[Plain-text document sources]
*** Begin section ***
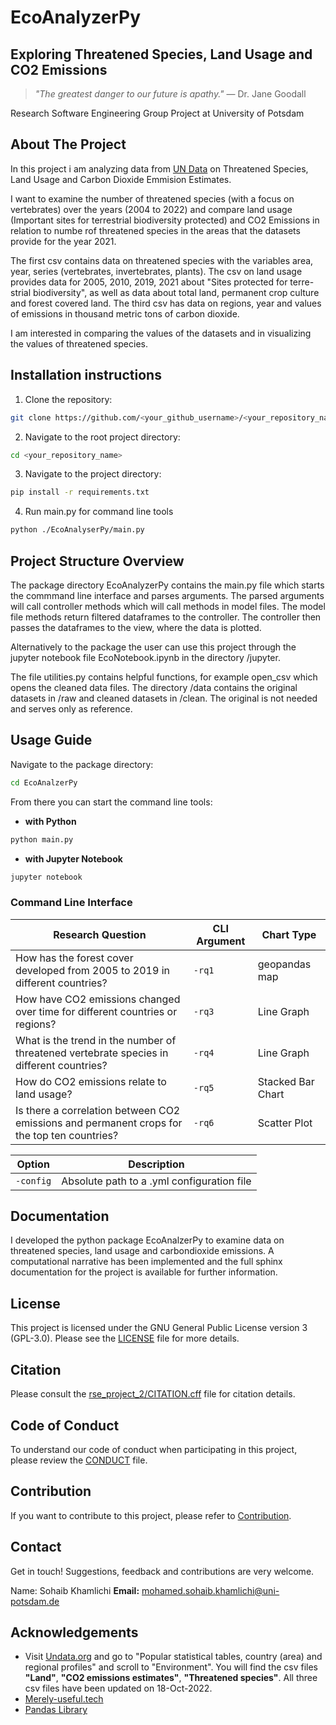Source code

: # EcoAnalyzerPy

## Exploring Threatened Species, Land Usage and CO2 Emissions

> _"The greatest danger to our future is apathy."_ — Dr. Jane Goodall

Research Software Engineering Group Project at University of Potsdam

## About The Project

In this project i am analyzing data from [UN Data](https://data.un.org/default.aspx) on Threatened Species, Land Usage and Carbon Dioxide Emmision Estimates.

I want to examine the number of threatened species (with a focus on vertebrates) over the years (2004 to 2022) and compare land usage (Important sites for terrestrial biodiversity protected) and CO2 Emissions in relation to numbe rof threatened species in the areas that the datasets provide for the year 2021.

The first csv contains data on threatened species with the variables area, year, series (vertebrates, invertebrates, plants).
The csv on land usage provides data for 2005, 2010, 2019, 2021 about "Sites protected for terre-strial biodiversity", as well as data about total land, permanent crop culture and forest covered land. The third csv has data on regions, year and values of emissions in thousand metric tons of carbon dioxide.

I am interested in comparing the values of the datasets and in visualizing the values of threatened species.

## Installation instructions

1. Clone the repository:

```bash
git clone https://github.com/<your_github_username>/<your_repository_name>.git
```

2. Navigate to the root project directory:

```bash
cd <your_repository_name>

```

3. Navigate to the project directory:

```bash
pip install -r requirements.txt
```

4. Run main.py for command line tools

```bash
python ./EcoAnalyserPy/main.py
```

## Project Structure Overview

The package directory EcoAnalyzerPy contains the main.py file which starts the commmand line interface and parses arguments. The parsed arguments will call controller methods which will call methods in model files. The model file methods return filtered dataframes to the controller. The controller then passes the dataframes to the view, where the data is plotted.

Alternatively to the package the user can use this project through the jupyter notebook file EcoNotebook.ipynb in the directory /jupyter.

The file utilities.py contains helpful functions, for example open_csv which opens the cleaned data files.
The directory /data contains the original datasets in /raw and cleaned datasets in /clean. The original is not needed and serves only as reference.

## Usage Guide

Navigate to the package directory:

```bash
cd EcoAnalzerPy

```

From there you can start the command line tools:

- **with Python**

```bash
python main.py

```

- **with Jupyter Notebook**

```bash
jupyter notebook

```

### Command Line Interface

| Research Question                                                                           | CLI Argument | Chart Type        |
| ------------------------------------------------------------------------------------------- | ------------ | ----------------- |
| How has the forest cover developed from 2005 to 2019 in different countries?                | `-rq1`       | geopandas map     |
| How have CO2 emissions changed over time for different countries or regions?                | `-rq3`       | Line Graph        |
| What is the trend in the number of threatened vertebrate species in different countries?    | `-rq4`       | Line Graph        |
| How do CO2 emissions relate to land usage?                                                  | `-rq5`       | Stacked Bar Chart |
| Is there a correlation between CO2 emissions and permanent crops for the top ten countries? | `-rq6`       | Scatter Plot      |

| Option    | Description                                |
| --------- | ------------------------------------------ |
| `-config` | Absolute path to a .yml configuration file |

## Documentation

I developed the python package EcoAnalzerPy to examine data on threatened species, land usage and carbondioxide emissions.
A computational narrative has been implemented and the full sphinx documentation for the project is available for further information.

## License

This project is licensed under the GNU General Public License version 3 (GPL-3.0). Please see the [LICENSE](https://www.gnu.org/licenses/gpl-3.0.en.html) file for more details.

## Citation

Please consult the [rse_project_2/CITATION.cff](/CITATION.cff) file for citation details.

## Code of Conduct

To understand our code of conduct when participating in this project, please review the [CONDUCT](/CONDUCT.md) file.

## Contribution

If you want to contribute to this project, please refer to [Contribution](/CONTRIBUTING.md).

## Contact

Get in touch!
Suggestions, feedback and contributions are very welcome.

Name: Sohaib Khamlichi
**Email:** mohamed.sohaib.khamlichi@uni-potsdam.de

## Acknowledgements

- Visit [Undata.org](https://data.un.org/default.aspx) and go to "Popular statistical tables, country (area) and regional profiles" and scroll to "Environment". You will find the csv files **"Land"**, **"CO2 emissions estimates"**, **"Threatened species"**. All three csv files have been updated on 18-Oct-2022.
- [Merely-useful.tech](https://merely-useful.tech/py-rse/scripting.html)
- [Pandas Library](https://pandas.pydata.org/)
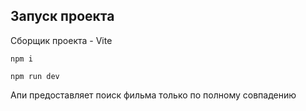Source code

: ## Запуск проекта

Сборщик проекта - Vite
```
npm i
```
```
npm run dev
```

Апи предоставляет поиск фильма только по полному совпадению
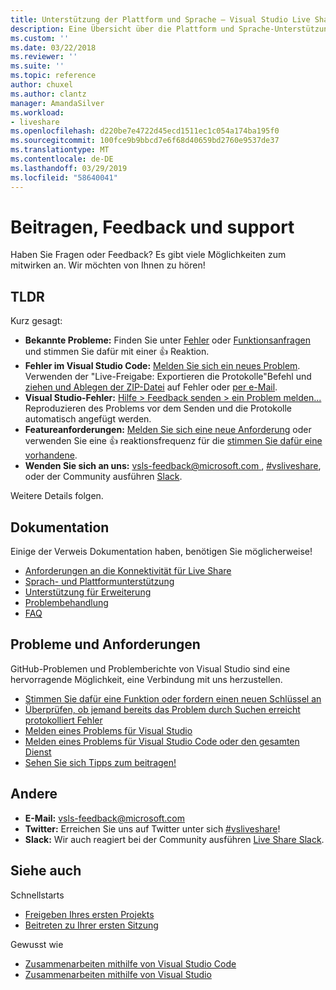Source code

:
 ```yaml
---
title: Unterstützung der Plattform und Sprache – Visual Studio Live Share | Microsoft-Dokumentation
description: Eine Übersicht über die Plattform und Sprache-Unterstützung für Visual Studio Live Share.
ms.custom: ''
ms.date: 03/22/2018
ms.reviewer: ''
ms.suite: ''
ms.topic: reference
author: chuxel
ms.author: clantz
manager: AmandaSilver
ms.workload:
- liveshare
ms.openlocfilehash: d220be7e4722d45ecd1511ec1c054a174ba195f0
ms.sourcegitcommit: 100fce9b9bbcd7e6f68d40659bd2760e9537de37
ms.translationtype: MT
ms.contentlocale: de-DE
ms.lasthandoff: 03/29/2019
ms.locfileid: "58640041"
---
```

<!--
Copyright © Microsoft Corporation
All rights reserved.
Creative Commons Attribution 4.0 License (International): https://creativecommons.org/licenses/by/4.0/legalcode
-->

# <a name="contributing-feedback-and-support"></a>Beitragen, Feedback und support

Haben Sie Fragen oder Feedback? Es gibt viele Möglichkeiten zum mitwirken an. Wir möchten von Ihnen zu hören!

## <a name="tldr"></a>TLDR

Kurz gesagt:

- **Bekannte Probleme:** Finden Sie unter [Fehler](https://aka.ms/vsls-bugs) oder [Funktionsanfragen](https://aka.ms/vsls-feature-requests) und stimmen Sie dafür mit einer 👍 Reaktion.
- **Fehler im Visual Studio Code:** [Melden Sie sich ein neues Problem](https://aka.ms/vsls-new-issue). Verwenden der "Live-Freigabe: Exportieren die Protokolle"Befehl und [ziehen und Ablegen der ZIP-Datei](https://help.github.com/articles/file-attachments-on-issues-and-pull-requests/) auf Fehler oder [per e-Mail](mailto:vsls-feedback@microsoft.com).
- **Visual Studio-Fehler:** [Hilfe > Feedback senden > ein Problem melden...](https://docs.microsoft.com/en-us/visualstudio/ide/how-to-report-a-problem-with-visual-studio-2017) Reproduzieren des Problems vor dem Senden und die Protokolle automatisch angefügt werden.
- **Featureanforderungen:** [Melden Sie sich eine neue Anforderung](https://aka.ms/vsls-new-issue) oder verwenden Sie eine 👍 reaktionsfrequenz für die [stimmen Sie dafür eine vorhandene](https://aka.ms/vsls-feature-requests).
- **Wenden Sie sich an uns:** [ vsls-feedback@microsoft.com ](mailto:vsls-feedback@microsoft.com), [#vsliveshare](https://aka.ms/vsls-twitter), oder der Community ausführen [Slack](https://aka.ms/vsls-slack).

Weitere Details folgen.

## <a name="documentation"></a>Dokumentation

Einige der Verweis Dokumentation haben, benötigen Sie möglicherweise!

- [Anforderungen an die Konnektivität für Live Share](reference/connectivity.md)
- [Sprach- und Plattformunterstützung](reference/platform-support.md)
- [Unterstützung für Erweiterung](reference/extensions.md)
- [Problembehandlung](troubleshooting.md)
- [FAQ](faq.md)

## <a name="issues-and-requests"></a>Probleme und Anforderungen

GitHub-Problemen und Problemberichte von Visual Studio sind eine hervorragende Möglichkeit, eine Verbindung mit uns herzustellen.

- [Stimmen Sie dafür eine Funktion oder fordern einen neuen Schlüssel an](https://aka.ms/vsls-feature-requests)
- [Überprüfen, ob jemand bereits das Problem durch Suchen erreicht protokolliert Fehler](https://aka.ms/vsls-bugs)
- [Melden eines Problems für Visual Studio](https://aka.ms/vsls-vsproblem)
- [Melden eines Problems für Visual Studio Code oder den gesamten Dienst](https://aka.ms/vsls-vscodeproblem)
- [Sehen Sie sich Tipps zum beitragen!](https://aka.ms/vsls-problemtips)

## <a name="other"></a>Andere

- **E-Mail:** [vsls-feedback@microsoft.com](mailto:vsls-feedback@microsoft.com)
- **Twitter:** Erreichen Sie uns auf Twitter unter sich [#vsliveshare](https://aka.ms/vsls-twitter)!
- **Slack:** Wir auch reagiert bei der Community ausführen [Live Share Slack](https://aka.ms/vsls-slack).

## <a name="see-also"></a>Siehe auch

Schnellstarts

- [Freigeben Ihres ersten Projekts](quickstart/share.md)
- [Beitreten zu Ihrer ersten Sitzung](quickstart/join.md)

Gewusst wie

- [Zusammenarbeiten mithilfe von Visual Studio Code](use/vscode.md)
- [Zusammenarbeiten mithilfe von Visual Studio](use/vs.md)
*** End section ***
§ Work instruction: Search the entries for the word "quickstart" and show every line that has it.

§ Exercise solution:
- [Freigeben Ihres ersten Projekts](quickstart/share.md)
- [Beitreten zu Ihrer ersten Sitzung](quickstart/join.md)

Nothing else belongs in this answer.